• What the task asks
The answer must consist of each line below that holds the word "states", copied as it stands.

• Information supplied
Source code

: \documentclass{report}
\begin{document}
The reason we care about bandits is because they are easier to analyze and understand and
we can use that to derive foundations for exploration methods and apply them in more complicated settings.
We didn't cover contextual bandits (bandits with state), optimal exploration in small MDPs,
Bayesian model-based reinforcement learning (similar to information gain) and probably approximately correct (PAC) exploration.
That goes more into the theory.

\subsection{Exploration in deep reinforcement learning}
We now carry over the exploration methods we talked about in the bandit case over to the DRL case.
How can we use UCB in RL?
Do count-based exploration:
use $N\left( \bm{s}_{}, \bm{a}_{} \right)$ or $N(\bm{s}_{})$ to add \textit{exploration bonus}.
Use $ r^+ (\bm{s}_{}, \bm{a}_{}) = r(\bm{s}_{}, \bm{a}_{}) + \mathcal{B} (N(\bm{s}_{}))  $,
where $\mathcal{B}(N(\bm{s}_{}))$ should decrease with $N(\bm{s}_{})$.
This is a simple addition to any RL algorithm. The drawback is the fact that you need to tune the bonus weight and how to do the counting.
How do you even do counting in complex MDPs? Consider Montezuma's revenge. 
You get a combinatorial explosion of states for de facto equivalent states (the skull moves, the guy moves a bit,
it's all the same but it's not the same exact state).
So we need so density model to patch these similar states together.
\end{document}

• Result of the exercise
You get a combinatorial explosion of states for de facto equivalent states (the skull moves, the guy moves a bit,
So we need so density model to patch these similar states together.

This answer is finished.